Exercise description :: Your task is to write out exactly the lines from the line containing "297219,732,1338961899" through the end of the records, inclusive at both ends.

Record extracts ::
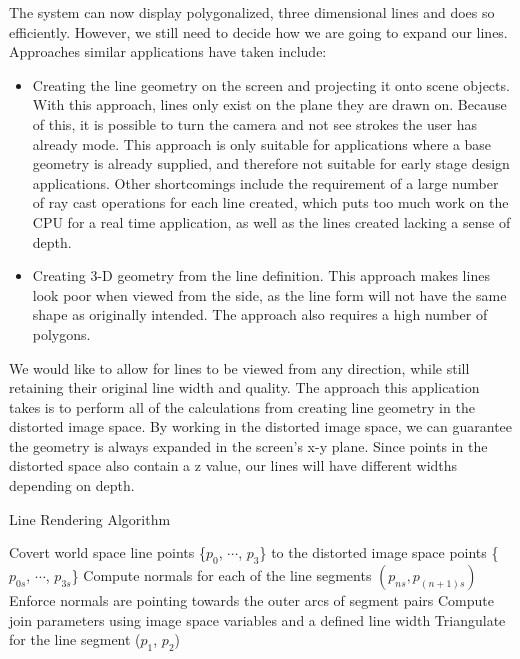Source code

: \documentclass[11pt]{report}
\begin{document}
The system can now display polygonalized, three dimensional lines and does so efficiently.
However, we still need to decide how we are going to expand our lines.
Approaches similar applications have taken include: 
\begin{itemize}
\item Creating the line geometry on the screen and projecting it onto scene objects. With this approach, lines only exist on the plane they are drawn on. Because of this, it is possible to turn the camera and not see strokes the user has already mode. This approach is only suitable for applications where a base geometry is already supplied, and therefore not suitable for early stage design applications. Other shortcomings include the requirement of a large number of ray cast operations for each line created, which puts too much work on the CPU for a real time application, as well as the lines created lacking a sense of depth.
\item Creating 3-D geometry from the line definition. This approach makes lines look poor when viewed from the side, as the line form will not have the same shape as originally intended. The approach also requires a high number of polygons.
\end{itemize}

We would like to allow for lines to be viewed from any direction, while still retaining their original line width and quality.
The approach this application takes is to perform all of the calculations from creating line geometry in the distorted image space.
By working in the distorted image space, we can guarantee the geometry is always expanded in the screen's x-y plane.
Since points in the distorted space also contain a z value, our lines will have different widths depending on depth.

\begin{algorithm}[H]
\caption{Line Rendering Algorithm}
\begin{algorithmic}[1]
\State Covert world space line points \{$p_0$, $\cdots$, $p_3$\} to the distorted image space points \{$p_{0s}$, $\cdots$, $p_{3s}$\}
\State Compute normals for each of the line segments $(p_{ns},p_{(n+1)s})$
\State Enforce normals are pointing towards the outer arcs of segment pairs
\State Compute join parameters using image space variables and a defined line width
\State Triangulate for the line segment ($p_1$, $p_2$)
\EndFor
\end{algorithmic}
\end{algorithm}
\end{document}
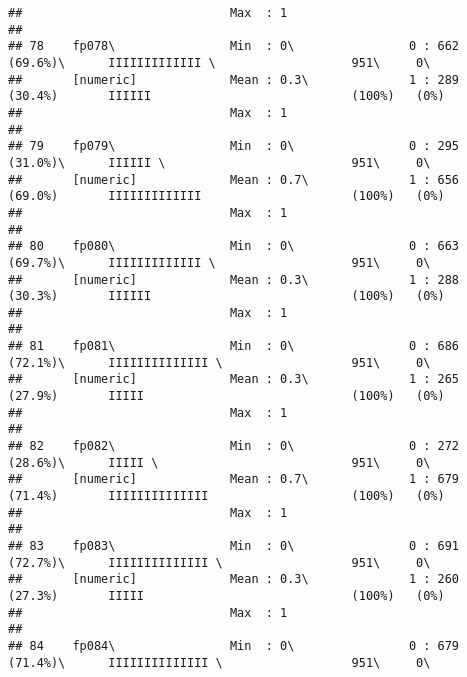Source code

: \documentclass[]{article}
\begin{document}
\begin{verbatim}
##                             Max  : 1                                                                                           
## 
## 78    fp078\                Min  : 0\                0 : 662 (69.6%)\      IIIIIIIIIIIII \                   951\     0\       
##       [numeric]             Mean : 0.3\              1 : 289 (30.4%)       IIIIII                            (100%)   (0%)     
##                             Max  : 1                                                                                           
## 
## 79    fp079\                Min  : 0\                0 : 295 (31.0%)\      IIIIII \                          951\     0\       
##       [numeric]             Mean : 0.7\              1 : 656 (69.0%)       IIIIIIIIIIIII                     (100%)   (0%)     
##                             Max  : 1                                                                                           
## 
## 80    fp080\                Min  : 0\                0 : 663 (69.7%)\      IIIIIIIIIIIII \                   951\     0\       
##       [numeric]             Mean : 0.3\              1 : 288 (30.3%)       IIIIII                            (100%)   (0%)     
##                             Max  : 1                                                                                           
## 
## 81    fp081\                Min  : 0\                0 : 686 (72.1%)\      IIIIIIIIIIIIII \                  951\     0\       
##       [numeric]             Mean : 0.3\              1 : 265 (27.9%)       IIIII                             (100%)   (0%)     
##                             Max  : 1                                                                                           
## 
## 82    fp082\                Min  : 0\                0 : 272 (28.6%)\      IIIII \                           951\     0\       
##       [numeric]             Mean : 0.7\              1 : 679 (71.4%)       IIIIIIIIIIIIII                    (100%)   (0%)     
##                             Max  : 1                                                                                           
## 
## 83    fp083\                Min  : 0\                0 : 691 (72.7%)\      IIIIIIIIIIIIII \                  951\     0\       
##       [numeric]             Mean : 0.3\              1 : 260 (27.3%)       IIIII                             (100%)   (0%)     
##                             Max  : 1                                                                                           
## 
## 84    fp084\                Min  : 0\                0 : 679 (71.4%)\      IIIIIIIIIIIIII \                  951\     0\       

\end{verbatim}
\end{document}
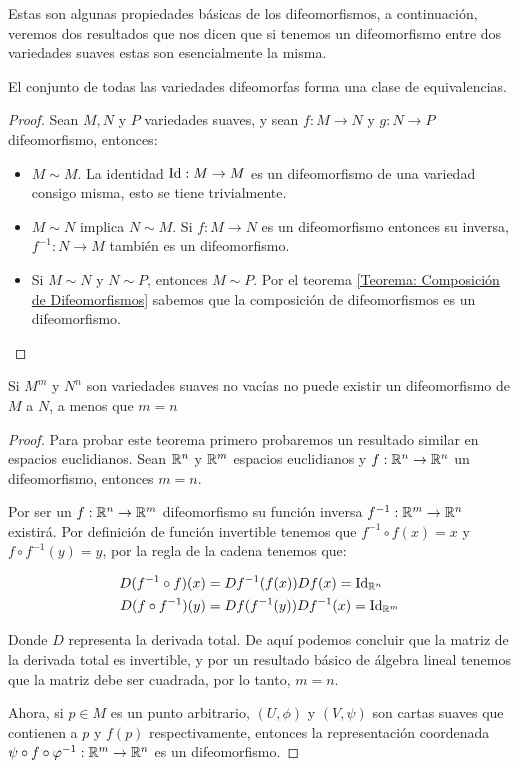 Estas son algunas propiedades básicas de los difeomorfismos, a continuación, veremos dos resultados que nos dicen que si tenemos un difeomorfismo entre dos variedades suaves estas son esencialmente la misma.

\begin{theorem}
  El conjunto de todas las variedades difeomorfas forma una clase de equivalencias. 
\end{theorem}

\begin{proof} Sean $M,N$ y $P$ variedades suaves, y sean $f: M \to N$ y $g: N \to P$ difeomorfismo, entonces:
  \begin{itemize}
    \item $M \sim M$. La identidad $\mathrm{Id}: M \to M$ es un difeomorfismo de una variedad consigo misma, esto se tiene trivialmente.
    \item $M \sim N$ implica $N \sim M$. Si $f: M \to N$ es un difeomorfismo entonces su inversa, $f^{-1}: N \to M$ también es un difeomorfismo.
    \item Si $M \sim N$ y $N \sim P$, entonces $M \sim P$. Por el teorema \ref{Teorema: Composición de Difeomorfismos} sabemos que la composición de difeomorfismos es un difeomorfismo.
  \end{itemize}
\end{proof}

\begin{theorem}
  Si $M^m$ y $N^n$ son variedades suaves no vacías no puede existir un difeomorfismo de $M$ a $N$, a menos que $m=n$
\end{theorem}

\begin{proof}
  Para probar este teorema primero probaremos un resultado similar en espacios euclidianos. Sean $\mathbb{R}^n$ y $\mathbb{R}^m$ espacios euclidianos y $f: \mathbb{R}^n \to \mathbb{R}^n$ un difeomorfismo, entonces $m = n$.

  Por ser un $f: \mathbb{R}^n \to \mathbb{R}^m$ difeomorfismo su función inversa  $f^{-1}: \mathbb{R}^m \to \mathbb{R}^n$ existirá. Por definición de función invertible tenemos que $f^{-1} \circ f (x) = x$ y $f \circ f^{-1}(y) = y$, por la regla de la cadena tenemos que:

  \begin{align*}
    D(f^{-1} \circ f)(x) &= Df^{-1}(f(x))Df(x) = \mathrm{Id}_{\mathbb{R}^n}\\
    D(f \circ f^{-1})(y) &= Df(f^{-1}(y))Df^{-1}(x) = \mathrm{Id}_{\mathbb{R}^m}
  \end{align*}

  Donde $D$ representa la derivada total. De aquí podemos concluir que la matriz de la derivada total es invertible, y por un resultado básico de álgebra lineal tenemos que la matriz debe ser cuadrada, por lo tanto, $m = n$.

  Ahora, si $p \in M$ es un punto arbitrario, $(U,\phi)$ y $(V,\psi)$ son cartas suaves que contienen a $p$ y $f(p)$ respectivamente, entonces la representación coordenada $\psi \circ f \circ \varphi^{-1}: \mathbb{R}^m \to \mathbb{R}^n$ es un difeomorfismo. 
\end{proof}
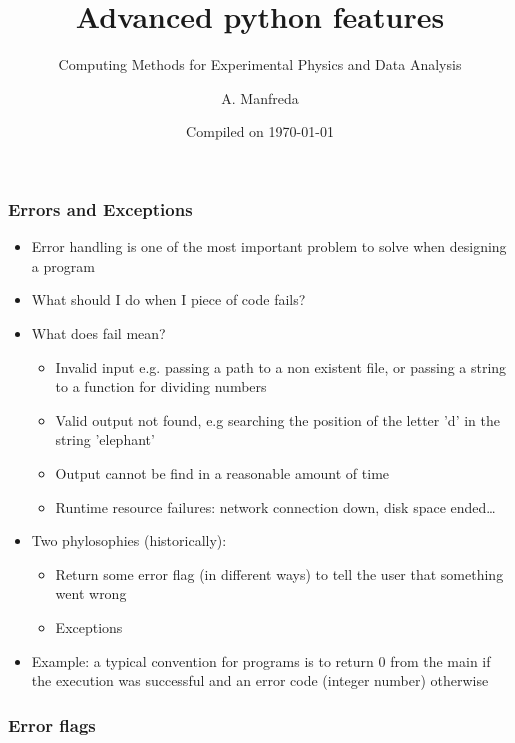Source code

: \documentclass[9pt]{beamer}
\title{Advanced python features}
\subtitle{Computing Methods for Experimental Physics and Data Analysis}
\date{Compiled on \today}
\author{A. Manfreda}
\institute[INFN]{INFN--Pisa}
\begin{document}
\titleframe

\begin{frame}
  \frametitle{Errors and Exceptions}
  \begin{itemize}
    \item \alert{Error handling} is one of the most important problem to solve when designing a program
    \item What should I do when I piece of code fails?
    \item What does fail mean?
    \begin {itemize}
      \item Invalid input e.g. passing a path to a non existent file, or passing a string to a function for dividing numbers
      \item Valid output not found, e.g searching the position of the letter 'd' in the string 'elephant'
      \item Output cannot be find in a reasonable amount of time
      \item Runtime resource failures: network connection down, disk space ended\dots
    \end{itemize}
    \item Two phylosophies (historically):
    \begin{itemize}
      \item Return some \alert{error flag} (in different ways) to tell the user that something went wrong
      \item \alert{Exceptions}
    \end{itemize}
    \item Example: a typical convention for programs is to return 0 from the main if the execution was successful and an
          error code (integer number) otherwise
  \end{itemize}
\end{frame}


\begin{frame}
  \frametitle{Error flags}
  
\end{frame}
\end{document}
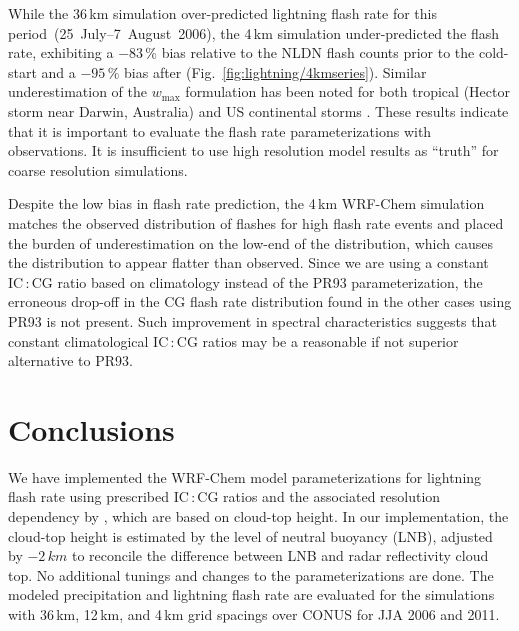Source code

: While the 36\,\unit{km} simulation over-predicted lightning flash rate for
this period~(25~July--7~August~2006), the 4\,\unit{km} simulation
under-predicted the flash rate, exhibiting a $-83\,{\%}$ bias relative to the
NLDN flash counts prior to the cold-start and a $-95\,{\%}$ bias after
(Fig.~\ref{fig:lightning/4kmseries}). Similar underestimation of the $w_{\max}$
formulation has been noted for both tropical (Hector storm near Darwin,
Australia) and US continental storms \citep{Cummings:2013vn}. These results
indicate that it is important to evaluate the flash rate parameterizations
with observations. It is insufficient to use high resolution model results as
``truth'' for coarse resolution simulations.

Despite the low bias in flash rate prediction, the 4\,\unit{km} WRF-Chem
simulation matches the observed distribution of flashes for high flash rate
events and placed the burden of underestimation on the low-end of the
distribution, which causes the distribution to appear flatter than observed.
Since we are using a constant IC\,:\,CG ratio based on
\citet{Boccippio:2001ys} climatology instead of the PR93 parameterization,
the erroneous drop-off in the CG flash rate distribution found in the other
cases using PR93 is not present. Such improvement in spectral characteristics
suggests that constant climatological IC\,:\,CG ratios may be a reasonable if
not superior alternative to PR93.

\section{Conclusions}\label{sec:lightning/conclusions}

We have implemented the WRF-Chem model parameterizations for lightning
flash rate using prescribed IC\,:\,CG ratios and the associated resolution dependency by
\citet{Price:1992wb,Price:1993fk,Price:1994fk}, which are based on cloud-top
height. In our implementation, the cloud-top height is estimated by the level
of neutral buoyancy (LNB), adjusted by $-2\,\unit{km}$ to reconcile the
difference between LNB and radar reflectivity cloud top. No additional
tunings and changes to the parameterizations are done. The modeled
precipitation and \mbox{lightning} flash rate are evaluated for the simulations with
36\,\unit{km}, 12\,\unit{km}, and 4\,\unit{km} grid spacings over CONUS for
JJA 2006 and 2011.

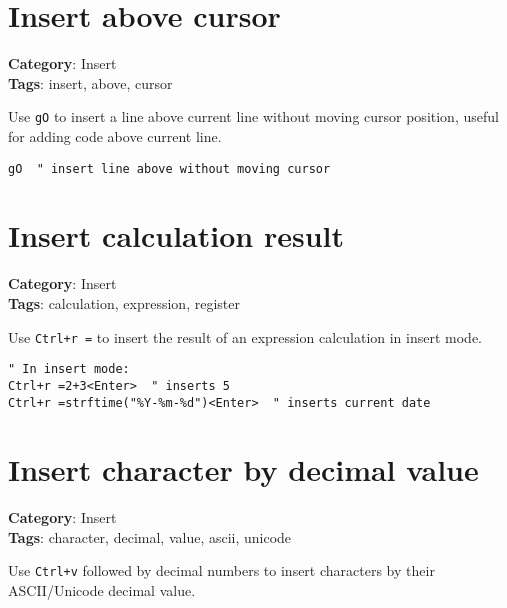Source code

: {{{{{\section{Insert above cursor}

\textbf{Category}: Insert\\ \textbf{Tags}: insert, above, cursor
\vspace{0.5cm}

Use {\footnotesize \Verb§gO§} to insert a line above current line without moving cursor position, useful for adding code above current line.

\begin{Exa*}{}
\begin{Verbatim}[fontsize=\footnotesize, breaklines, breakanywhere]
gO  " insert line above without moving cursor
\end{Verbatim}
\end{Exa*}

\section{Insert calculation result}

\textbf{Category}: Insert\\ \textbf{Tags}: calculation, expression, register
\vspace{0.5cm}

Use {\footnotesize \Verb§Ctrl+r =§} to insert the result of an expression calculation in insert mode.

\begin{Exa*}{}
\begin{Verbatim}[fontsize=\footnotesize, breaklines, breakanywhere]
" In insert mode:
Ctrl+r =2+3<Enter>  " inserts 5
Ctrl+r =strftime("%Y-%m-%d")<Enter>  " inserts current date
\end{Verbatim}
\end{Exa*}

\section{Insert character by decimal value}

\textbf{Category}: Insert\\ \textbf{Tags}: character, decimal, value, ascii, unicode
\vspace{0.5cm}

Use {\footnotesize \Verb§Ctrl+v§} followed by decimal numbers to insert characters by their ASCII/Unicode decimal value.

}}}}}
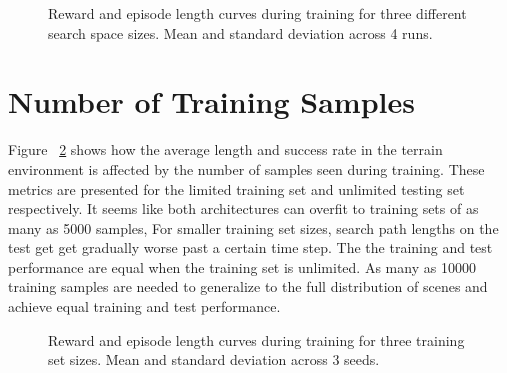 \begin{figure}
    \centering
    
    
    
    \label{fig:shape}
    \caption[Search space size learning curve.]{Reward and episode length curves during training for three different search space sizes. Mean and standard deviation across 4 runs.}
\end{figure}

\section{Number of Training Samples}

Figure ~\ref{fig:sample} shows how the average length and success rate in the terrain environment is affected by the number of samples seen during training.
These metrics are presented for the limited training set and unlimited testing set respectively.
It seems like both architectures can overfit to training sets of as many as 5000 samples,
For smaller training set sizes, search path lengths on the test get get gradually worse past a certain time step.
The the training and test performance are equal when the training set is unlimited.
As many as 10000 training samples are needed to generalize to the full distribution of scenes and achieve equal training and test performance. 

\begin{figure}
    \centering
    
    
    
    \label{fig:sample}
    \caption[Generalization results.]{Reward and episode length curves during training for three training set sizes. Mean and standard deviation across 3 seeds.}
\end{figure}
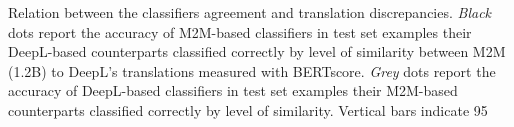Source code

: Relation between the classifiers agreement and translation discrepancies. \emph{Black} dots report the accuracy of M2M-based classifiers in test set examples their DeepL-based counterparts classified correctly by level of similarity between M2M (1.2B) to DeepL's translations measured with BERTscore. \emph{Grey} dots report the accuracy of DeepL-based classifiers in test set examples their M2M-based counterparts classified correctly by level of similarity. Vertical bars indicate 95%
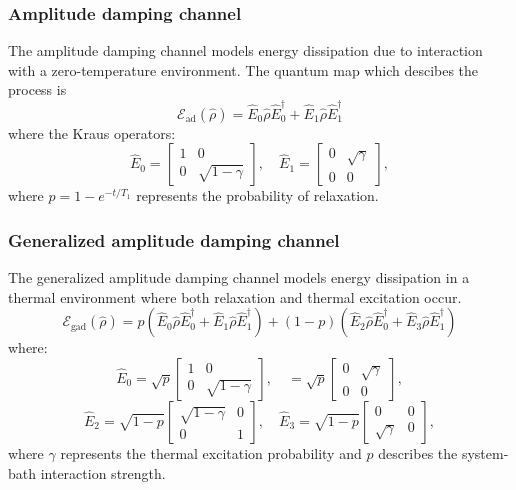 \subsubsection{Amplitude damping channel}
The amplitude damping channel models energy dissipation due to interaction with a zero-temperature environment. The quantum map which descibes the process is 
\begin{equation}\label{eq:amplitude_damping}
    \mathcal{E}_{\text{ad}}(\hat{\rho}) = \hat{E}_0 \hat{\rho} \hat{E}_0^{\dagger} + \hat{E}_1 \hat{\rho} \hat{E}_1^{\dagger}
\end{equation}
where the Kraus operators:
\begin{equation}
    \hat{E}_0 = \begin{bmatrix} 1 & 0 \\ 0 & \sqrt{1 - \gamma} \end{bmatrix}, \quad
    \hat{E}_1 = \begin{bmatrix} 0 & \sqrt{\gamma} \\ 0 & 0 \end{bmatrix},
\end{equation}
where $p = 1 - e^{-t/T_1}$ represents the probability of relaxation.

\subsubsection{Generalized amplitude damping channel}
The generalized amplitude damping channel models energy dissipation in a thermal environment where both relaxation and thermal excitation occur. 
\begin{equation}\label{eq:GAD_channel}
    \mathcal{E}_{\text{gad}}(\hat{\rho}) = p \left( \hat{E}_0 \hat{\rho} \hat{E}_0^{\dagger} + \hat{E}_1 \hat{\rho} \hat{E}_1^{\dagger} \right) + (1 - p) \left( \hat{E}_2 \hat{\rho} \hat{E}_0^{\dagger} + \hat{E}_3 \hat{\rho} \hat{E}_1^{\dagger} \right)
\end{equation}
where:
\begin{equation}
    \hat{E}_0 = \sqrt{p} \begin{bmatrix} 1 & 0 \\ 0 & \sqrt{1 - \gamma} \end{bmatrix}, \quad
     = \sqrt{p} \begin{bmatrix} 0 & \sqrt{\gamma} \\ 0 & 0 \end{bmatrix},
\end{equation}
\begin{equation}
    \hat{E}_2 = \sqrt{1 - p} \begin{bmatrix} \sqrt{1 - \gamma} & 0 \\ 0 & 1 \end{bmatrix}, \quad
    \hat{E}_3 = \sqrt{1 - p} \begin{bmatrix} 0 & 0 \\ \sqrt{\gamma} & 0 \end{bmatrix},
\end{equation}
where $\gamma$ represents the thermal excitation probability and $p$ describes the system-bath interaction strength.

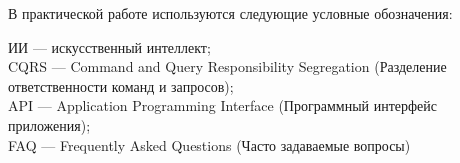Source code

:\label{sec:reduction}

В практической работе используются следующие условные обозначения:

ИИ — искусственный интеллект;\\
CQRS — Command and Query Responsibility Segregation (Разделение ответственности команд и запросов);\\
API — Application Programming Interface (Программный интерфейс приложения);\\
FAQ — Frequently Asked Questions (Часто задаваемые вопросы)


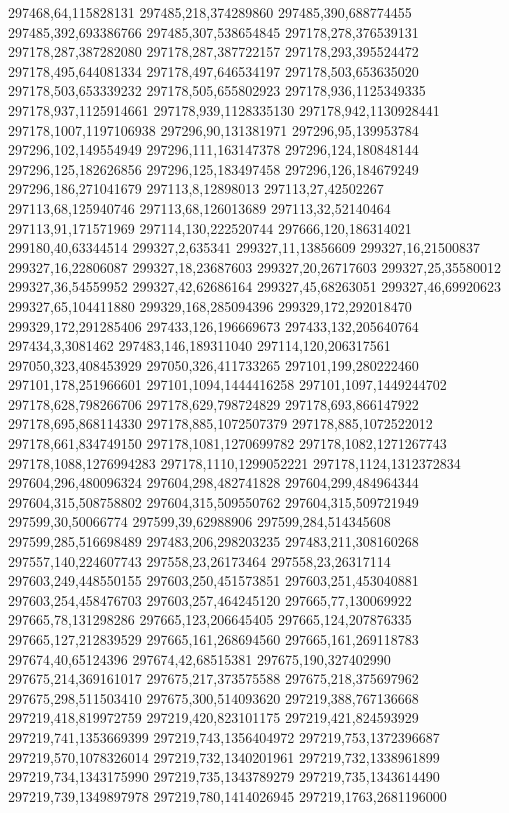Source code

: 297468,64,115828131
297485,218,374289860
297485,390,688774455
297485,392,693386766
297485,307,538654845
297178,278,376539131
297178,287,387282080
297178,287,387722157
297178,293,395524472
297178,495,644081334
297178,497,646534197
297178,503,653635020
297178,503,653339232
297178,505,655802923
297178,936,1125349335
297178,937,1125914661
297178,939,1128335130
297178,942,1130928441
297178,1007,1197106938
297296,90,131381971
297296,95,139953784
297296,102,149554949
297296,111,163147378
297296,124,180848144
297296,125,182626856
297296,125,183497458
297296,126,184679249
297296,186,271041679
297113,8,12898013
297113,27,42502267
297113,68,125940746
297113,68,126013689
297113,32,52140464
297113,91,171571969
297114,130,222520744
297666,120,186314021
299180,40,63344514
299327,2,635341
299327,11,13856609
299327,16,21500837
299327,16,22806087
299327,18,23687603
299327,20,26717603
299327,25,35580012
299327,36,54559952
299327,42,62686164
299327,45,68263051
299327,46,69920623
299327,65,104411880
299329,168,285094396
299329,172,292018470
299329,172,291285406
297433,126,196669673
297433,132,205640764
297434,3,3081462
297483,146,189311040
297114,120,206317561
297050,323,408453929
297050,326,411733265
297101,199,280222460
297101,178,251966601
297101,1094,1444416258
297101,1097,1449244702
297178,628,798266706
297178,629,798724829
297178,693,866147922
297178,695,868114330
297178,885,1072507379
297178,885,1072522012
297178,661,834749150
297178,1081,1270699782
297178,1082,1271267743
297178,1088,1276994283
297178,1110,1299052221
297178,1124,1312372834
297604,296,480096324
297604,298,482741828
297604,299,484964344
297604,315,508758802
297604,315,509550762
297604,315,509721949
297599,30,50066774
297599,39,62988906
297599,284,514345608
297599,285,516698489
297483,206,298203235
297483,211,308160268
297557,140,224607743
297558,23,26173464
297558,23,26317114
297603,249,448550155
297603,250,451573851
297603,251,453040881
297603,254,458476703
297603,257,464245120
297665,77,130069922
297665,78,131298286
297665,123,206645405
297665,124,207876335
297665,127,212839529
297665,161,268694560
297665,161,269118783
297674,40,65124396
297674,42,68515381
297675,190,327402990
297675,214,369161017
297675,217,373575588
297675,218,375697962
297675,298,511503410
297675,300,514093620
297219,388,767136668
297219,418,819972759
297219,420,823101175
297219,421,824593929
297219,741,1353669399
297219,743,1356404972
297219,753,1372396687
297219,570,1078326014
297219,732,1340201961
297219,732,1338961899
297219,734,1343175990
297219,735,1343789279
297219,735,1343614490
297219,739,1349897978
297219,780,1414026945
297219,1763,2681196000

Written response ::
297219,732,1338961899
297219,734,1343175990
297219,735,1343789279
297219,735,1343614490
297219,739,1349897978
297219,780,1414026945
297219,1763,2681196000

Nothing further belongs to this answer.